Fig Leaf Rice Pilaf
The fig tree is most noted for its fruit. The only other thing most people know about the fig tree is that it was used as a privacy screen for Adam and Eve. However, it has another flavorful secret...delicious leaves. Yes, the leaves. Pick one and notice the thick, milky sap that seeps out. Give it a whiff. It imparts a fruity smell similar to a coconut. Pair that aroma with sweet and savory dishes, and you have a new way to add great flavor to food.
Fig leaves are commercially sold for tea. Fig leaf tea has been said to contain special health benefits. Some have claimed that it can help control blood sugar, thus making it a favorite holistic alternative for diabetics.
The fig is a member of the mulberry family. The fruit of the fig is eaten fresh or dried. There are numerous cakes, cookies, breads and stuffing type dishes featuring figs. What about the leaves? In some parts of the world, fig leaves are steamed or boiled and used as a wrap for rice. If you are not keen on eating a fig leaf, try using it as an aromatic. When steamed on top of vegetables, rice or fish, the dish will take on a delicate nutty and fruity flavor. It’s a great way to flavor up a recipe without much effort.
Fig Leaf Rice Pilaf
- 2 tablespoons butter
- 2 tablespoons olive oil
- 1/2 onion, chopped
- 2 cups long-grain white rice
- 3 cups chicken stock
- 1 1/2 teaspoons salt
- 1 fresh fig leaf
Preheat oven to 350 degrees F (175 degrees C).

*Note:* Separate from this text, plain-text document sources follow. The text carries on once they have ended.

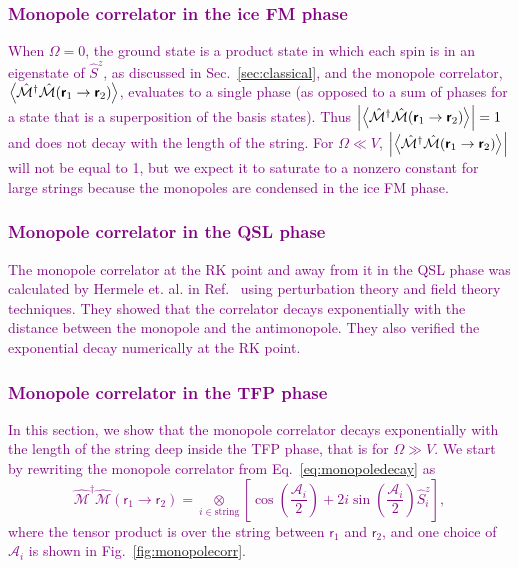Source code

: \documentclass[twocolumn,superscriptaddress,amsmath,amssymb,aps,prx,nofootinbib]{revtex4-2}
\newcommand{\dual}[1]{\boldsymbol{\mathsf{#1}}}
\newcommand{\newtext}[1]{\textcolor{purple}{#1}}
\begin{document}
\newtext{\subsubsection{Monopole correlator in the ice FM phase}} \label{sec:monopole_corr_ice_fm}

\newtext{When $\Omega = 0$, the ground state is a product state in which each spin is in an eigenstate of $\hat{S}^z$, as discussed in Sec.~\ref{sec:classical}, and the monopole correlator, $\expval{\hat{\mathcal{M}}^\dagger \hat{\mathcal{M}} (\dual{r}_1 \rightarrow \dual{r}_2) }$, evaluates to a single phase (as opposed to a sum of phases for a state that is a superposition of the basis states). Thus $\abs{\expval{\hat{\mathcal{M}}^\dagger \hat{\mathcal{M}} (\dual{r}_1 \rightarrow \dual{r}_2) }} = 1$ and does not decay with the length of the string. For $\Omega \ll V$, $\abs{ \expval{\hat{\mathcal{M}}^\dagger \hat{\mathcal{M}} (\dual{r}_1 \rightarrow \dual{r}_2) }} $ will not be equal to 1, but we expect it to saturate to a nonzero constant for large strings  because the monopoles are condensed in the ice FM phase. }

\newtext{\subsubsection{Monopole correlator in the QSL phase}}
\label{sec:monopole_corr_qsl}

\newtext{The monopole correlator at the RK point and away from it in the QSL phase was calculated by Hermele et. al. in Ref.~\cite{hermele2004} using perturbation theory and field theory techniques. They showed that the correlator decays exponentially with the distance between the monopole and the antimonopole. They also verified the exponential decay numerically at the RK point.}

\newtext{\subsubsection{Monopole correlator in the TFP phase}}
\label{sec:monopole_corr_tfp}

\newtext{In this section, we show that the monopole correlator decays exponentially with the length of the string deep inside the TFP phase, that is for $\Omega \gg V$. We start by rewriting the monopole correlator from Eq.~\eqref{eq:monopoledecay} as
\begin{equation}
    \label{eq:monopoledecay2}
        \hat{\mathcal{M}}^\dagger \hat{\mathcal{M}} (\dual{r}_1\rightarrow \dual{r}_2)=  \underset{i \in \text{string}}{\otimes} \left[ \cos\left( \frac{\mathcal{A}_{i}}{2} \right) + 2i  \sin\left( \frac{\mathcal{A}_{i}}{2} \right) \hat{S}^z_{i} \right],
\end{equation}
where the tensor product is over the string between $\dual{r}_1$ and $\dual{r}_2$, and one choice of $\mathcal{A}_i$ is shown in Fig.~\ref{fig:monopolecorr}.}
\end{document}
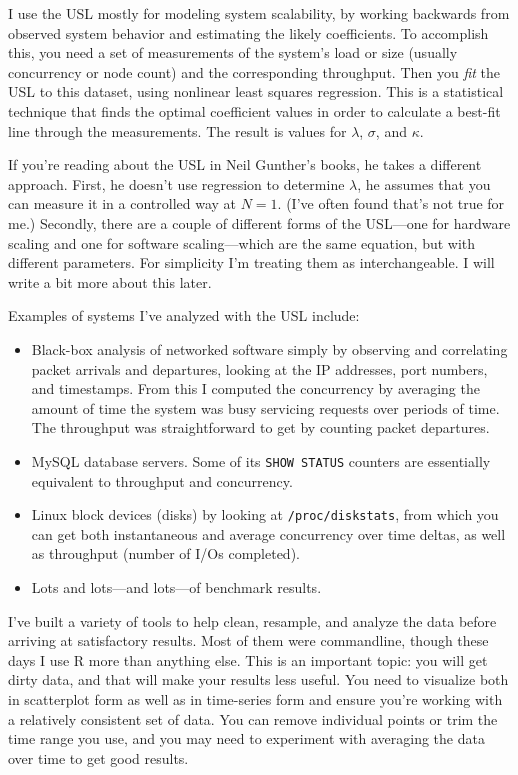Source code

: \documentclass{vivid_layout}
\begin{document}
I use the USL mostly for modeling system scalability, by working backwards from
observed system behavior and estimating the likely coefficients. To accomplish
this, you need a set of measurements of the system's load or size (usually
concurrency or node count) and the corresponding throughput. Then you {\itshape
fit} the USL to this dataset, using nonlinear least squares regression. This is
a statistical technique that finds the optimal coefficient values in order to
calculate a best-fit line through the measurements. The result is values for
$\lambda$, $\sigma$, and $\kappa$.

If you're reading about the USL in Neil Gunther's books, he takes a different
approach. First, he doesn't use regression to determine $\lambda$, he assumes
that you can measure it in a controlled way at $N=1$. (I've often found that's
not true for me.) Secondly, there are a couple of different forms of the
USL---one for hardware scaling and one for software scaling---which are the same
equation, but with different parameters. For simplicity I'm treating them as
interchangeable. I will write a bit more about this later.

Examples of systems I've analyzed with the USL include:

\begin{itemize}
\item Black-box analysis of networked software simply by observing and
correlating packet arrivals and departures, looking at the IP addresses, port
numbers, and timestamps. From this I computed the concurrency by averaging the
amount of time the system was busy servicing requests over periods of time. The
throughput was straightforward to get by counting packet departures.
\item MySQL database servers. Some of its \texttt{SHOW STATUS} counters are
essentially equivalent to throughput and concurrency.
\item Linux block devices (disks) by looking at \texttt{/proc/diskstats}, from
which you can get both instantaneous and average concurrency over time deltas,
as well as throughput (number of I/Os completed).
\item Lots and lots---and lots---of benchmark results.
\end{itemize}

I've built a variety of tools to help clean, resample, and analyze the data
before arriving at satisfactory results. Most of them were commandline, though
these days I use R more than anything else. This is an important topic:
you will get dirty data, and that will
make your results less useful. You need to visualize both in scatterplot form as
well as in time-series form and ensure you're working with a relatively
consistent set of data. You can remove individual points or trim the time range
you use, and you may need to experiment with averaging the data over time to get
good results.
\end{document}
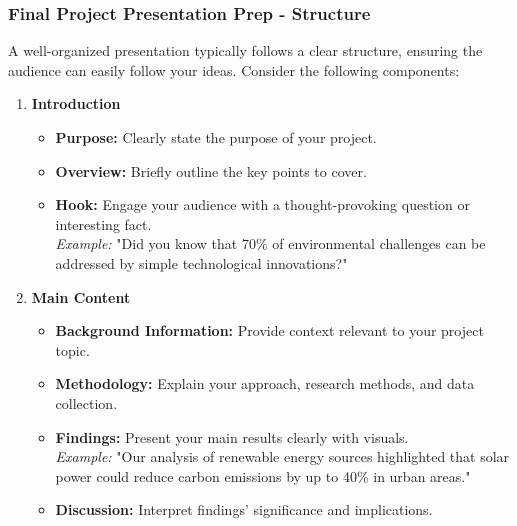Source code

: \documentclass[aspectratio=169]{beamer}
\begin{document}
\begin{frame}[fragile]
    \frametitle{Final Project Presentation Prep - Structure}
    A well-organized presentation typically follows a clear structure, ensuring the audience can easily follow your ideas.
    Consider the following components:
    \begin{enumerate}
        \item \textbf{Introduction}
            \begin{itemize}
                \item \textbf{Purpose:} Clearly state the purpose of your project.
                \item \textbf{Overview:} Briefly outline the key points to cover.
                \item \textbf{Hook:} Engage your audience with a thought-provoking question or interesting fact.\\
                \textit{Example:} "Did you know that 70\% of environmental challenges can be addressed by simple technological innovations?"
            \end{itemize}

        \item \textbf{Main Content} 
            \begin{itemize}
                \item \textbf{Background Information:} Provide context relevant to your project topic.
                \item \textbf{Methodology:} Explain your approach, research methods, and data collection.
                \item \textbf{Findings:} Present your main results clearly with visuals.\\
                \textit{Example:} "Our analysis of renewable energy sources highlighted that solar power could reduce carbon emissions by up to 40\% in urban areas."
                \item \textbf{Discussion:} Interpret findings' significance and implications.
            \end{itemize}
    \end{enumerate}
\end{frame}
\end{document}
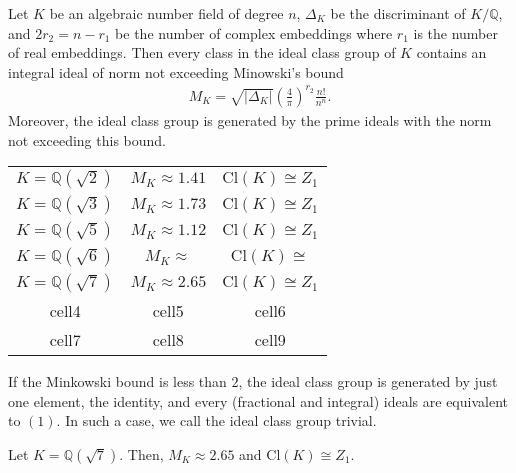 \begin{thmbox}
    \begin{theorem}
        Let \(K\) be an algebraic number field of degree \(n\), \(\Delta_K\) be the discriminant of \(K / \mathbb{Q}\), and \(2 r_2 = n - r_1\) be the number of complex embeddings where \(r_1\) is the number of real embeddings. Then every class in the ideal class group of \(K\) contains an integral ideal of norm not exceeding Minowski's bound
        \begin{align*}
            M_K = \sqrt{|\Delta_K|} \left( \frac{4}{\pi} \right)^{r_2} \frac{n!}{n^n} \text{.}
        \end{align*}
        Moreover, the ideal class group is generated by the prime ideals with the norm not exceeding this bound.
    \end{theorem}
\end{thmbox}

\begin{center}
    \begin{tabular}{ c c c }
     \(K = \mathbb{Q}(\sqrt{2})\) & \(M_K \approx 1.41\) & \(\mathrm{Cl}(K) \cong Z_1 \) \\
     \(K = \mathbb{Q}(\sqrt{3})\) & \(M_K \approx 1.73\) & \(\mathrm{Cl}(K) \cong Z_1 \) \\
     \(K = \mathbb{Q}(\sqrt{5})\) & \(M_K \approx 1.12\) & \(\mathrm{Cl}(K) \cong Z_1 \) \\
     \(K = \mathbb{Q}(\sqrt{6})\) & \(M_K \approx\) & \(\mathrm{Cl}(K) \cong \) \\ 
     \(K = \mathbb{Q}(\sqrt{7})\) & \(M_K \approx 2.65\) & \(\mathrm{Cl}(K) \cong Z_1 \) \\ 
     cell4 & cell5 & cell6 \\  
     cell7 & cell8 & cell9    
    \end{tabular}
    \end{center}

\begin{example}
    If the Minkowski bound is less than \(2\), the ideal class group is generated by just one element, the identity, and every (fractional and integral) ideals are equivalent to \((1)\). In such a case, we call the ideal class group trivial.
\end{example}

\begin{example}
    Let \(K = \mathbb{Q}(\sqrt{7})\). Then, \(M_K \approx 2.65\) and \(\mathrm{Cl}(K) \cong Z_1\).
\end{example}

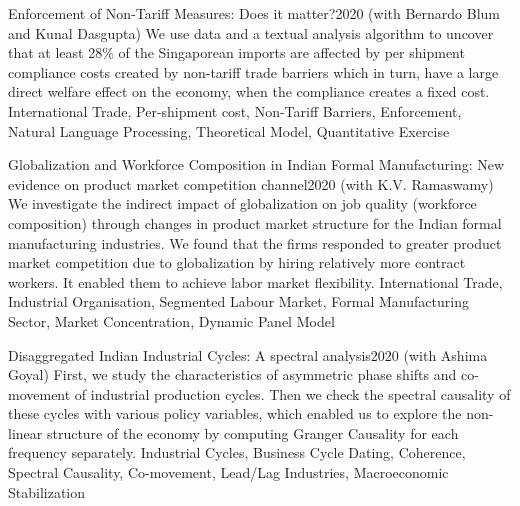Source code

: %
%
%


\begin{projects}
	\project
	{Enforcement of Non-Tariff Measures: Does it matter?}{2020}
	{ (with Bernardo Blum and Kunal Dasgupta)}
	{We use data and a textual analysis algorithm to uncover that at least 28\% of the Singaporean imports are affected by per shipment compliance costs created by non-tariff trade barriers which in turn, have a large direct welfare effect on the economy, when the compliance creates a fixed cost.}
	{International Trade, Per-shipment cost, Non-Tariff Barriers, Enforcement, Natural Language Processing, Theoretical Model, Quantitative Exercise}
				
	\project
	{Globalization and Workforce Composition in Indian Formal Manufacturing:  New evidence on product market competition channel}{2020}
	{ (with K.V. Ramaswamy) \hfill {\color{accentcolor}{(Revise and Resubmit)}}}
	{We investigate the indirect impact of globalization on job quality (workforce composition) through changes in product market structure for the Indian formal manufacturing industries. We found that the firms responded to greater product market competition due to globalization by hiring relatively more contract workers. It enabled them to achieve labor market flexibility.}
	{International Trade, Industrial Organisation, Segmented Labour Market, Formal Manufacturing Sector, Market Concentration, Dynamic Panel Model}

	\project
	{Disaggregated Indian Industrial Cycles: A spectral analysis}{2020}
	{ (with Ashima Goyal) \hfill {\color{accentcolor}{(under review)}}}
	{First, we study the characteristics of asymmetric phase shifts and co-movement of industrial production cycles. Then we check the spectral causality of these cycles with various policy variables, which enabled us to explore the non-linear structure of the economy by computing Granger Causality for each frequency separately.}
	{Industrial Cycles, Business Cycle Dating, Coherence, Spectral Causality, Co-movement, Lead/Lag Industries, Macroeconomic Stabilization}

\end{projects}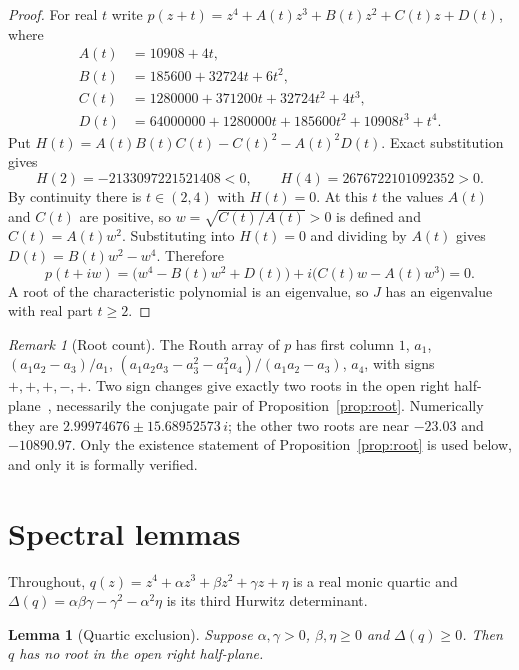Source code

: \documentclass[11pt,a4paper]{article}
\theoremstyle{plain}
\newtheorem{lemma}[theorem]{Lemma}
\theoremstyle{definition}
\theoremstyle{remark}
\newtheorem{remark}[theorem]{Remark}
\begin{document}
\begin{proof}
For real $t$ write $p(z+t)=z^4+A(t)z^3+B(t)z^2+C(t)z+D(t)$, where
\begin{align*}
A(t)&=10908+4t,\\
B(t)&=185600+32724t+6t^2,\\
C(t)&=1280000+371200t+32724t^2+4t^3,\\
D(t)&=64000000+1280000t+185600t^2+10908t^3+t^4 .
\end{align*}
Put $H(t)=A(t)B(t)C(t)-C(t)^2-A(t)^2D(t)$. Exact substitution gives
\begin{equation}\label{eq:endpoints}
H(2)=-2133097221521408<0,\qquad H(4)=2676722101092352>0 .
\end{equation}
By continuity there is $t\in(2,4)$ with $H(t)=0$. At this $t$ the values $A(t)$ and $C(t)$ are positive, so $w=\sqrt{C(t)/A(t)}>0$ is defined and $C(t)=A(t)w^2$. Substituting into $H(t)=0$ and dividing by $A(t)$ gives $D(t)=B(t)w^2-w^4$. Therefore
\[
p(t+iw)=\bigl(w^4-B(t)w^2+D(t)\bigr)+i\bigl(C(t)w-A(t)w^3\bigr)=0 .
\]
A root of the characteristic polynomial is an eigenvalue, so $J$ has an eigenvalue with real part $t\ge2$.
\end{proof}

\begin{remark}[Root count]\label{rem:routh}
The Routh array of $p$ has first column $1$, $a_1$, $(a_1a_2-a_3)/a_1$, $(a_1a_2a_3-a_3^2-a_1^2a_4)/(a_1a_2-a_3)$, $a_4$, with signs $+,+,+,-,+$. Two sign changes give exactly two roots in the open right half-plane~\cite[Ch.~XV]{Gantmacher1959}, necessarily the conjugate pair of Proposition~\ref{prop:root}. Numerically they are $2.99974676\pm15.68952573\,i$; the other two roots are near $-23.03$ and $-10890.97$. Only the existence statement of Proposition~\ref{prop:root} is used below, and only it is formally verified.
\end{remark}

\section{Spectral lemmas}\label{sec:spectral}

Throughout, $q(z)=z^4+\alpha z^3+\beta z^2+\gamma z+\eta$ is a real monic quartic and $\Delta(q)=\alpha\beta\gamma-\gamma^2-\alpha^2\eta$ is its third Hurwitz determinant.

\begin{lemma}[Quartic exclusion]\label{lem:quartic}
Suppose $\alpha,\gamma>0$, $\beta,\eta\ge0$ and $\Delta(q)\ge0$. Then $q$ has no root in the open right half-plane.
\end{lemma}
\end{document}
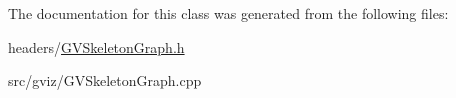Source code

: The documentation for this class was generated from the following files\+:\begin{DoxyCompactItemize}
\item 
headers/\hyperlink{GVSkeletonGraph_8h}{G\+V\+Skeleton\+Graph.\+h}\item 
src/gviz/G\+V\+Skeleton\+Graph.\+cpp\end{DoxyCompactItemize}
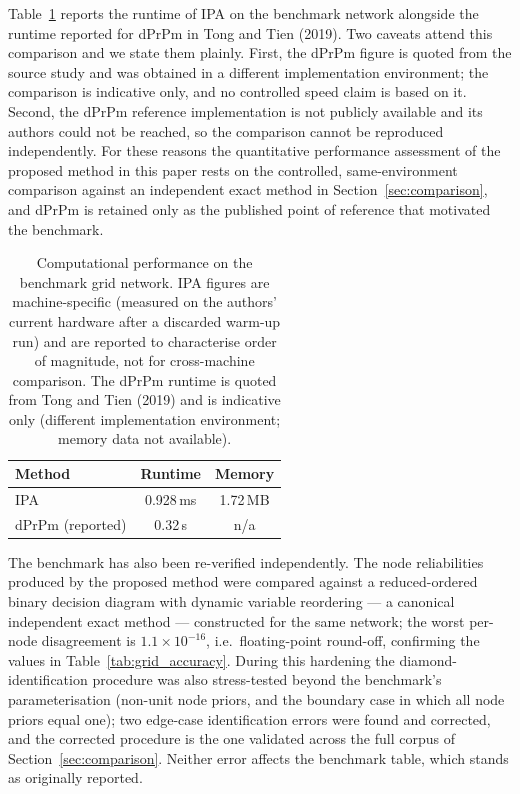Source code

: \documentclass[preprint,12pt]{elsarticle}
\theoremstyle{definition}
\begin{document}
Table~\ref{tab:grid_runtime} reports the runtime of IPA on the benchmark network alongside the runtime
reported for dPrPm in Tong and Tien (2019). Two caveats attend this comparison and we state them
plainly. First, the dPrPm figure is quoted from the source study and was obtained in a different
implementation environment; the comparison is indicative only, and no controlled speed claim is based on
it. Second, the dPrPm reference implementation is not publicly available and its authors could not be
reached, so the comparison cannot be reproduced independently. For these reasons the quantitative
performance assessment of the proposed method in this paper rests on the controlled, same-environment
comparison against an independent exact method in Section~\ref{sec:comparison}, and dPrPm is retained
only as the published point of reference that motivated the benchmark.

\begin{table}[t]
\centering\small
\caption{Computational performance on the benchmark grid network. IPA figures are machine-specific
(measured on the authors' current hardware after a discarded warm-up run) and are reported to
characterise order of magnitude, not for cross-machine comparison. The dPrPm runtime is quoted from Tong
and Tien (2019) and is indicative only (different implementation environment; memory data not
available).}
\label{tab:grid_runtime}
\begin{tabular}{lcc}
\toprule
Method & Runtime & Memory\\
\midrule
IPA & 0.928\,ms & 1.72\,MB\\
dPrPm (reported) & 0.32\,s & n/a\\
\bottomrule
\end{tabular}
\end{table}

The benchmark has also been re-verified independently. The node reliabilities produced by the proposed
method were compared against a reduced-ordered binary decision diagram with dynamic variable reordering
--- a canonical independent exact method --- constructed for the same network; the worst per-node
disagreement is $1.1\times10^{-16}$, i.e.\ floating-point round-off, confirming the values in
Table~\ref{tab:grid_accuracy}. During this hardening the diamond-identification procedure was also
stress-tested beyond the benchmark's parameterisation (non-unit node priors, and the boundary case in
which all node priors equal one); two edge-case identification errors were found and corrected, and the
corrected procedure is the one validated across the full corpus of Section~\ref{sec:comparison}. Neither
error affects the benchmark table, which stands as originally reported.
\end{document}
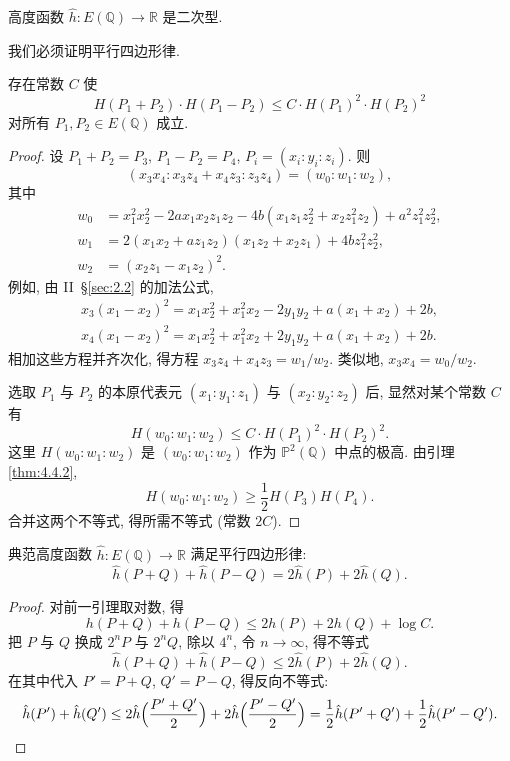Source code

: \begin{proposition} \label{thm:4.4.9} 
高度函数 $\hat{h}\colon E(\mathbb{Q})\to\mathbb{R}$ 是二次型.
\end{proposition}

我们必须证明平行四边形律.

\begin{lemma} \label{thm:4.4.10} 
存在常数 $C$ 使
\[
H(P_1+P_2)\cdot H(P_1-P_2)\le C\cdot H(P_1)^2\cdot H(P_2)^2
\]
对所有 $P_1, P_2\in E(\mathbb{Q})$ 成立.
\end{lemma}

\begin{proof}
设 $P_1 + P_2 = P_3$, $P_1 - P_2 = P_4$, $P_i = (x_i:y_i:z_i)$. 则
\[
(x_3x_4:x_3z_4 + x_4z_3:z_3z_4) = (w_0:w_1:w_2),
\]
其中
\begin{align*}
    w_0 & = x_1^2x_2^2 - 2ax_1x_2z_1z_2 - 4b(x_1z_1z_2^2 + x_2z_1^2z_2) + a^2z_1^2z_2^2,\\
    w_1 & = 2(x_1x_2 + az_1z_2)(x_1z_2 + x_2z_1) + 4bz_1^2z_2^2,\\
    w_2 & = (x_2z_1 - x_1z_2)^2.
\end{align*}
例如, 由 II~\S\ref{sec:2.2} 的加法公式,
\begin{align*}
    x_3(x_1 - x_2)^2 = x_1x_2^2 + x_1^2x_2 - 2y_1y_2 + a(x_1 + x_2) + 2b,\\
    x_4(x_1 - x_2)^2 = x_1x_2^2 + x_1^2x_2 + 2y_1y_2 + a(x_1 + x_2) + 2b.
\end{align*}
相加这些方程并齐次化, 得方程 $x_3z_4 + x_4z_3 = w_1/w_2$. 类似地, $x_3x_4 = w_0/w_2$.

选取 $P_1$ 与 $P_2$ 的本原代表元 $(x_1:y_1:z_1)$ 与 $(x_2:y_2:z_2)$ 后, 显然对某个常数 $C$ 有
\[
H(w_0:w_1:w_2)\le C\cdot H(P_1)^2\cdot H(P_2)^2.
\]
这里 $H(w_0:w_1:w_2)$ 是 $(w_0:w_1:w_2)$ 作为 $\mathbb{P}^2(\mathbb{Q})$ 中点的极高. 由引理 \ref{thm:4.4.2},
\[
H(w_0:w_1:w_2)\ge\frac{1}{2}H(P_3)H(P_4).
\]
合并这两个不等式, 得所需不等式 (常数 $2C$).
\end{proof}

\begin{lemma} \label{thm:4.4.11} 
典范高度函数 $\hat{h}\colon E(\mathbb{Q})\to\mathbb{R}$ 满足平行四边形律:
\[
\hat{h}(P+Q) + \hat{h}(P-Q) = 2\hat{h}(P) + 2\hat{h}(Q).
\]
\end{lemma}

\begin{proof}
对前一引理取对数, 得
\[
h(P+Q) + h(P-Q)\le 2h(P) + 2h(Q) + \log C.
\]
把 $P$ 与 $Q$ 换成 $2^nP$ 与 $2^nQ$, 除以 $4^n$, 令 $n\to\infty$, 得不等式
\[
\hat{h}(P+Q) + \hat{h}(P-Q)\le 2\hat{h}(P) + 2\hat{h}(Q).
\]
在其中代入 $P' = P+Q$, $Q' = P-Q$, 得反向不等式:
\[
\hat{h}(P') + \hat{h}(Q')\le 2\hat{h}\Bigl(\frac{P'+Q'}{2}\Bigr) + 2\hat{h}\Bigl(\frac{P'-Q'}{2}\Bigr) = \frac{1}{2}\hat{h}(P'+Q') + \frac{1}{2}\hat{h}(P'-Q').
\]
\end{proof}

Melt butter and olive oil in a large oven proof saucepan over medium heat.
Add onion; cook and stir until onion is lightly browned, 7 to 8 minutes.
Add the 2 cups of rice to the pan.
Mix in the rice with the oil and onion mixture.
Add the chicken stock.
Bring to a boil, reduce heat to low, and simmer for 5 minutes.
Turn off the burner and add the fig leaf to the top of the rice.
Put a lid onto the pot and place in it in the preheated oven.
Bake for 35 minutes.
Remove from oven and allow to rest, covered, for 10 minutes.
Remove lid, discard the fig leaf and fluff with a fork to separate the grains of rice.